Friday, September 03, 2004

Those who support human rights should not support Labour

So, Phil Goff finds it "personally offensive" that prisoners can go to court and win damages from the crown when they are grossly mistreated by the Corrections Department?

Well, fuck it, I find it personally offensive that Phil Goff thinks that keeping people in solitary confinement for extended periods of time and forcing them to live in their own filth is acceptable treatment. I find it personally offensive that he believes that there is a group of New Zealanders who are not entitled to equal justice under the law or to the fundamental protections enshrined in the Bill of Rights. And I find it personally offensive that he wants to "solve" this "problem" by trying to retrospectively punish these people for the crown's crimes.

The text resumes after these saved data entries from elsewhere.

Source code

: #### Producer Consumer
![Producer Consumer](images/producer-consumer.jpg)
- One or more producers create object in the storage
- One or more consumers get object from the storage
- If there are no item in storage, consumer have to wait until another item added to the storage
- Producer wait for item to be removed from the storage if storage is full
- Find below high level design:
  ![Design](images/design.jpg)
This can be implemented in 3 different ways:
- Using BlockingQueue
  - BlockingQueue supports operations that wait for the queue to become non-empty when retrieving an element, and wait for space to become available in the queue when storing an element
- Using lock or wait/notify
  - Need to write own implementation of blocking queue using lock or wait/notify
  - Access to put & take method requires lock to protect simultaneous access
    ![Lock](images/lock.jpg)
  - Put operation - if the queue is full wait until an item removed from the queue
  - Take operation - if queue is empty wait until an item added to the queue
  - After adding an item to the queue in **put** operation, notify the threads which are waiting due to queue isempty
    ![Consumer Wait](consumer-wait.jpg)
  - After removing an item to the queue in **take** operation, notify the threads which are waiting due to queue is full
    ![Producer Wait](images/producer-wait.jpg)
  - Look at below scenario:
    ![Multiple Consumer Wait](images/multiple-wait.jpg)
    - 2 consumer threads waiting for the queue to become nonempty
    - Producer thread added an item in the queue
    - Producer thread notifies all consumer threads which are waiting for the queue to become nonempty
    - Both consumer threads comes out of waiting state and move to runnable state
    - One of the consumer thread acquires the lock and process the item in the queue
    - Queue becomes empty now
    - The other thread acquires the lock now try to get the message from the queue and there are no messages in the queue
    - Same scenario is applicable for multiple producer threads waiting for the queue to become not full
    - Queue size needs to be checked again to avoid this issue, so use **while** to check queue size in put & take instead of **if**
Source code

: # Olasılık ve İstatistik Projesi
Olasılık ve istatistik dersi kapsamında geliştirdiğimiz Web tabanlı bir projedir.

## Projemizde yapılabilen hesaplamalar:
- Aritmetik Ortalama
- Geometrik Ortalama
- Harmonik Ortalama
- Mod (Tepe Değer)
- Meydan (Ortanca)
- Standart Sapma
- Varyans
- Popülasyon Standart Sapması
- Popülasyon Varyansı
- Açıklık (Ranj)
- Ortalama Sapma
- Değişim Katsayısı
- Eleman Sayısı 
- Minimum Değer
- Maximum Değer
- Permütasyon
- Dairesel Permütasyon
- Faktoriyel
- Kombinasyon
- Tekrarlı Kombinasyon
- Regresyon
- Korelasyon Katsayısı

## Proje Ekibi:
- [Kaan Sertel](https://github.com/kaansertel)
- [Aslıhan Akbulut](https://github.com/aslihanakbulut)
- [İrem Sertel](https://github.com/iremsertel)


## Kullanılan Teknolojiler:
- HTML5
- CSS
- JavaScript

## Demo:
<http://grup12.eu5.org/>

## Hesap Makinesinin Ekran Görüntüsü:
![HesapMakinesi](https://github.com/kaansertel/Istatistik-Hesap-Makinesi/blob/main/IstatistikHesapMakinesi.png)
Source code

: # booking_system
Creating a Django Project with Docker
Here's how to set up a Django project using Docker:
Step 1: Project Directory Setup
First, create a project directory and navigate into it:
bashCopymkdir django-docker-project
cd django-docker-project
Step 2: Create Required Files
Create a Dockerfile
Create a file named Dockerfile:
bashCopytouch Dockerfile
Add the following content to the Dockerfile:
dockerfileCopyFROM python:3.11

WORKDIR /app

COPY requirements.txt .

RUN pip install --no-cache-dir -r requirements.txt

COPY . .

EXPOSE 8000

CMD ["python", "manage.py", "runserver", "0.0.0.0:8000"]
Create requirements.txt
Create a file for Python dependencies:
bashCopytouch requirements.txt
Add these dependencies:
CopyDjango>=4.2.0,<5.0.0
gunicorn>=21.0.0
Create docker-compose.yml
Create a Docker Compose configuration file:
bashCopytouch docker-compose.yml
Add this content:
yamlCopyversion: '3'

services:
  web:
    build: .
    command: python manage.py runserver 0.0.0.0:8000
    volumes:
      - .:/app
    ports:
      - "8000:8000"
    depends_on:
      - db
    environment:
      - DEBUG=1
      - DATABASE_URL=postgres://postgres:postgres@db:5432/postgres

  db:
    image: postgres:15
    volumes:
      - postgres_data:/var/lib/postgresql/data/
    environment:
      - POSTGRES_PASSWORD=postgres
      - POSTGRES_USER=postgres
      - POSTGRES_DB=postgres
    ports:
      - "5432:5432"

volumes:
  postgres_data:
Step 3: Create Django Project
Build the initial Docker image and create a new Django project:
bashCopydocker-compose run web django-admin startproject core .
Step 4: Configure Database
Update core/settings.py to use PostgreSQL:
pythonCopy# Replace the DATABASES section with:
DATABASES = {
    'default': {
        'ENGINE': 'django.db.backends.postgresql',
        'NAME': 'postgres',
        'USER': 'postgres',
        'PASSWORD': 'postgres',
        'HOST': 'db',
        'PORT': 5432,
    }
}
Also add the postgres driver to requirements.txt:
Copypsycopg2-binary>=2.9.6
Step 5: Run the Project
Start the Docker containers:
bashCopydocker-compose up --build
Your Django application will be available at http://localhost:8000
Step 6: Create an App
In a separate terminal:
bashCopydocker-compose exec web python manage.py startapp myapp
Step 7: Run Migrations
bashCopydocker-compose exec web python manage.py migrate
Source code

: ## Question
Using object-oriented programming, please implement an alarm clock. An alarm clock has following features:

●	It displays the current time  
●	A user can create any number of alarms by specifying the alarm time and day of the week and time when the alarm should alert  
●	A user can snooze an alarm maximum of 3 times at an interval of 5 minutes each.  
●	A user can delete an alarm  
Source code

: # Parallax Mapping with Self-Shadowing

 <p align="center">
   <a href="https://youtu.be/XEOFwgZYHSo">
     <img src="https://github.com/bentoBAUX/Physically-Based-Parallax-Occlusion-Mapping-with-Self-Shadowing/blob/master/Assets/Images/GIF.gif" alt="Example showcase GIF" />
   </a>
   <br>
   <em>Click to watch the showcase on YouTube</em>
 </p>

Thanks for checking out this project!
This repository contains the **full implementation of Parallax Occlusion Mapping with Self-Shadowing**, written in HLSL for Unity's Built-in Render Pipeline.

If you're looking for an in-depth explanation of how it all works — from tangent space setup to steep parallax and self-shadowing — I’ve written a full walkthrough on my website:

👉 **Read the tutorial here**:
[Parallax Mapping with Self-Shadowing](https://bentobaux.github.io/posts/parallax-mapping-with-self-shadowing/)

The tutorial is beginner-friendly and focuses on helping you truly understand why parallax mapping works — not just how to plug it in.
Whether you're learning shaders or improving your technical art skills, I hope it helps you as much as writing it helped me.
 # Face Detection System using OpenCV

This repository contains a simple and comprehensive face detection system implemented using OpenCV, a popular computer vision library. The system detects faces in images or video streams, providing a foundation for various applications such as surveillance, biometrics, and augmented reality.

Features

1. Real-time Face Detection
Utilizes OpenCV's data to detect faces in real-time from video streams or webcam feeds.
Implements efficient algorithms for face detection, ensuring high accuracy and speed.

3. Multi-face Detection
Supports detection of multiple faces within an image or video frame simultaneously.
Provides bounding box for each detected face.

What the Department of Corrections did to these prisoners was unlawful, and it was wrong. They are therefore deserving of compensation. If the government believes it is appropriate for violent offenders to pay reparations to their victims, then it should give judges the option to impose such at sentencing. But to impose them post facto, in an unlimited fashion and without the oversight of a judge is grossly unjust (not to mention a fairly transparent effort to insulate the crown from liability for future misbehaviour). If justice is to mean anything, it must apply equally, to everyone - even prisoners and criminals.

As for Goff, he symbolises everything that is wrong with the Labour Party today. He has compromised on its fundamental values of human rights in favour of arbitrary state power and pandering to the vicious vindictiveness of the "hang 'em high" brigade. As long as he holds his ministerial warrant, those who support human rights should not support Labour.